Ich werde im Folgenden eine Reihe von Definitionen oder Charakterisierungen dieser Art des praktischen Naturalismus geben, die meines Erachtens äquivalent sind. Doch wir können vorläufig festhalten, dass einer solchen Konzeption zufolge der Begriff Mensch der zentrale Begriff der von uns entwickelten praktischen Philosophie ist. Hierbei ist es entscheidend, dass das Wort »Mensch« in einer bestimmten Hinsicht auf derselben Ebene mit Wörtern wie »Wanderratte« und »Küstenmammutbaum« angesiedelt ist und dass sich der Begriff eines Menschen von gleichartigen imaginären Begriffen wie denen eines Marsianers oder sonstiger außerirdischer denkender Tiere, die in Science-Fiction-Romanen und in der Philosophie auftauchen, unterscheidet. Es bringt etwas zum Ausdruck, für das zwei Arme, zwei Beine und eine bestimmte Art von Nervensystem charakteristisch sind. Vom Wort »Mensch« kann man sagen, dass es eine spezifische Natur materieller Einzeldinge ausdrückt, die vor vielen Jahrzehntausenden durch einen Prozess der darwinistischen Evolution entstanden ist. Ein bestimmter Begriff, der des 30Menschen, dem man all jene Prädikate beifügen kann, ist in dem praktisch naturalistischen Ansatz, den ich hier erwäge, zugleich der zentrale Begriff der praktischen Philosophie.

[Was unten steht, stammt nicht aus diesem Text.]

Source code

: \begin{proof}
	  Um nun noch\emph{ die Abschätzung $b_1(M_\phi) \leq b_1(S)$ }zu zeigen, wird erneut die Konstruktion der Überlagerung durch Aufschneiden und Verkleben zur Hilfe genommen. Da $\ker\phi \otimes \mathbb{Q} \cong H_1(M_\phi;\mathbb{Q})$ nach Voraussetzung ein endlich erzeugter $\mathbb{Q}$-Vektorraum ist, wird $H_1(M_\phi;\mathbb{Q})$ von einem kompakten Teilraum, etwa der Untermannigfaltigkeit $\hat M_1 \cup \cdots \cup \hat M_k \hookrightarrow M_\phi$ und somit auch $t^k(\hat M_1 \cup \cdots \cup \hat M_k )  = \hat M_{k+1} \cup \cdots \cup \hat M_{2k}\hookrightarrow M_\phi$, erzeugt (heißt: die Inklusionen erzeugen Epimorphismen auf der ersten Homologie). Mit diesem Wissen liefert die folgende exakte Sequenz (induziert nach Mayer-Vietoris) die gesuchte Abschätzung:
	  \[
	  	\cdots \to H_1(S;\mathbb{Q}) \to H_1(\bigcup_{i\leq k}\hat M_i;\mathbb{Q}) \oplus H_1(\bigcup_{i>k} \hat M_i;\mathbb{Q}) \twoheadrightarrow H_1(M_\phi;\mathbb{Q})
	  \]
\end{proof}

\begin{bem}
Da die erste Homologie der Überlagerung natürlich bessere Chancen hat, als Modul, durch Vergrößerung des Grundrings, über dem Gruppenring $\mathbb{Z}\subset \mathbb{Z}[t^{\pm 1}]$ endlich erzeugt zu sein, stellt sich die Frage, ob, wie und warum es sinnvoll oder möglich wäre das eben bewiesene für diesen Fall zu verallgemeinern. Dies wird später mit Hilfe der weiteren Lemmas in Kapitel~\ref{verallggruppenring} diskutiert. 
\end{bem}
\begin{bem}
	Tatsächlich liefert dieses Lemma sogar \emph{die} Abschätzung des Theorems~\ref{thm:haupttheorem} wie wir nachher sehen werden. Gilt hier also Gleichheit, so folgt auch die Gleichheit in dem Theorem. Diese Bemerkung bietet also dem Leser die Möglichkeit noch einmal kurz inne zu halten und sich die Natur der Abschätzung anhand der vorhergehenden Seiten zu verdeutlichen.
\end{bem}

Folglich nimmt in einem praktischen Naturalismus der Begriff dessen, was spezifisch menschlich ist, dieselbe Position ein, die der Begriff eines Vernunftwesens oder einer »Person« in Kants System einnimmt. Die Begriffe einer Person oder eines Vernunftwesens würden, so wie Kant sie versteht, nicht nur dich und mich, sondern auch Marsianer und sogar Engel abdecken. Wo Kant von einer Konzeption der praktischen Vernunft im Allgemeinen oder der reinen praktischen Vernunft Gebrauch macht, deren Gehalt für alle praktisch denkenden Wesen gleich ist, und wo er vom Willen im Allgemeinen spricht, macht der naive Aristoteliker stattdessen von der Konzeption eines spezifisch menschlichen Vermögens der praktischen Vernunft und des spezifisch menschlichen Willens Gebrauch.

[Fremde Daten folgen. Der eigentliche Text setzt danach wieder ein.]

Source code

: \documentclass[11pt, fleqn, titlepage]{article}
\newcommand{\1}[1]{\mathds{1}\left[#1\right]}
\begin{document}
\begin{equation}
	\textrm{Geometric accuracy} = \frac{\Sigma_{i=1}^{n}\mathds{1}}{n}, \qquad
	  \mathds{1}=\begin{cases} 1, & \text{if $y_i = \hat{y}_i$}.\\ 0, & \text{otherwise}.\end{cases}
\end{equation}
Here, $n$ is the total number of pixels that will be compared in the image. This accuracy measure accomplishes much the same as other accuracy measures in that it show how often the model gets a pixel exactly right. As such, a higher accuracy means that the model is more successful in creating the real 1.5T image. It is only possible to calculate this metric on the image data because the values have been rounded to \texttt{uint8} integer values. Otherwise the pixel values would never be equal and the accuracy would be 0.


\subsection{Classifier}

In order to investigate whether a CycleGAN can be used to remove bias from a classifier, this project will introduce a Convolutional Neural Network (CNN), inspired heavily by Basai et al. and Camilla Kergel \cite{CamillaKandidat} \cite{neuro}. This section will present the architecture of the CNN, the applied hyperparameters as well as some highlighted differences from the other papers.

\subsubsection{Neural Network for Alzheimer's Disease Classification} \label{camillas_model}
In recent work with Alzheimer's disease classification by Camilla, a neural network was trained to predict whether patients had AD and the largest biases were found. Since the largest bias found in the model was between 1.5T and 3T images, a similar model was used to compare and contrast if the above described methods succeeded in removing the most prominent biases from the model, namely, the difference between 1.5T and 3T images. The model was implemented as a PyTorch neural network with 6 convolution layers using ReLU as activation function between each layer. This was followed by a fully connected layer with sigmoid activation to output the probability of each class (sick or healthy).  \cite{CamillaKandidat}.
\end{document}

Ein naiver Aristotelismus oder praktischer Naturalismus wurde jüngst von Philippa Foot in ihrem Buch Die Natur des Guten vorgebracht.[1] Ich denke, dass eine solche Theorie auch von Karl Marx vertreten wurde. Doch hat er sie nie deutlich ausbuchstabiert, da ihn seine besonderen Obsessionen in eine andere Richtung geführt haben. Diese Behauptung über Marx betrifft höchst strittige Interpretationsfragen. Deswegen werde ich, obwohl ich den jungen Marx noch erwähnen werde, hauptsächlich Foots Die Natur des Guten zur Illustration der Sichtweise, die ich zu ermöglichen beabsichtige, heranziehen. (Ich erwähne Foot und Marx als die philosophisch anspruchsvollen Vertreter einer solchen Sichtweise; es gibt andere, die weniger anspruchsvoll sind.)

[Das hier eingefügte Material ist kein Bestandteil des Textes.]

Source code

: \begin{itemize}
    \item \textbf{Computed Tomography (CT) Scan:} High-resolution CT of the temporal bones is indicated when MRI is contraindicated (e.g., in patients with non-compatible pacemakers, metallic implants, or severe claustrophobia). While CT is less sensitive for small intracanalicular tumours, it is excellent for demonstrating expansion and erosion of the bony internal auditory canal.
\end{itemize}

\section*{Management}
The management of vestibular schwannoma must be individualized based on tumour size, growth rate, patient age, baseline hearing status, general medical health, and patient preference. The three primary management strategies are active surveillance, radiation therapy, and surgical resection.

Die Schwierigkeit besteht darin, dass Foot nicht klargestellt zu haben scheint, dass die Kritik, die unter anderen John McDowell vorgebracht hat, sowie eine Reihe anderer Einwände, die unmittelbar dem gegenwärtigen Gedankenumfeld entspringen, ihre Theorie nicht treffen. Der Kern all jener Einwände besteht grob gesagt darin, dass jeder derartige Naturalismus eine Art des reduktiven Empirismus, vielleicht gepaart mit einem alarmierenden und idiotischen moralischen Konservativismus, zum Ausdruck bringt. Foot hat meines Erachtens nicht genügend Arbeit geleistet, um die ex31treme Entfremdung der gegenwärtigen Menschen von dem, was im Begriff Mensch ausgedrückt wird, zu überwinden.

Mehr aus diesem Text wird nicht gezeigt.